## [Your assignment]
From the line containing "## GO GTFS to JSON" to the very last line of the data below, transcribe everything exactly and nothing more.

## [Entries supplied]
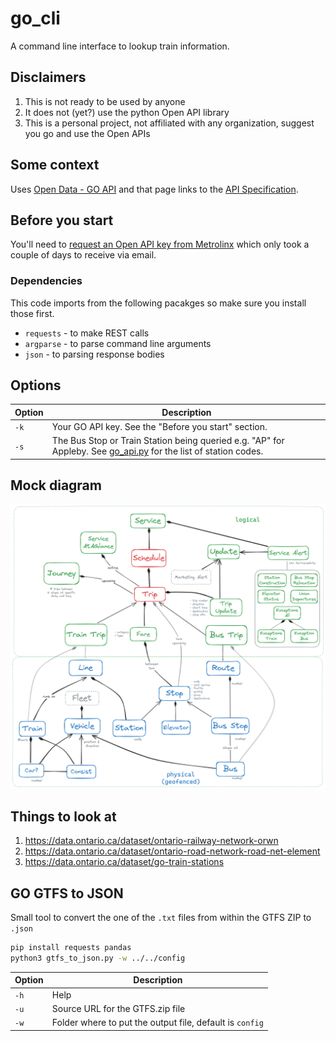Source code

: # go_cli

A command line interface to lookup train information.

## Disclaimers

1. This is not ready to be used by anyone
2. It does not (yet?) use the python Open API library
3. This is a personal project, not affiliated with any organization, suggest you go and use the Open APIs

## Some context

Uses [Open Data - GO API](http://api.openmetrolinx.com/OpenDataAPI/Help/Index/en) and that page links to the [API Specification](http://api.openmetrolinx.com/OpenDataAPI/Content/API_Data_Catalogue.pdf).

## Before you start

You'll need to [request an Open API key from Metrolinx](http://api.openmetrolinx.com/OpenDataAPI/) which only took a couple of days to receive via email.

### Dependencies

This code imports from the following pacakges so make sure you install those first.

- `requests` - to make REST calls
- `argparse` - to parse command line arguments
- `json` - to parsing response bodies

## Options

Option | Description
---|---
`-k` | Your GO API key. See the "Before you start" section.
`-s` | The Bus Stop or Train Station being queried e.g. "AP" for Appleby. See [go_api.py](./go_api.py) for the list of station codes.

## Mock diagram

![](media/go_api_diagram.png)

## Things to look at

1. https://data.ontario.ca/dataset/ontario-railway-network-orwn
1. https://data.ontario.ca/dataset/ontario-road-network-road-net-element
1. https://data.ontario.ca/dataset/go-train-stations

## GO GTFS to JSON

Small tool to convert the one of the `.txt` files from within the GTFS ZIP to `.json` 

```bash
pip install requests pandas
python3 gtfs_to_json.py -w ../../config
```

Option | Description
---|---
`-h` | Help
`-u` | Source URL for the GTFS.zip file
`-w` | Folder where to put the output file, default is `config`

## [Exercise output]
## GO GTFS to JSON

Small tool to convert the one of the `.txt` files from within the GTFS ZIP to `.json` 

```bash
pip install requests pandas
python3 gtfs_to_json.py -w ../../config
```

Option | Description
---|---
`-h` | Help
`-u` | Source URL for the GTFS.zip file
`-w` | Folder where to put the output file, default is `config`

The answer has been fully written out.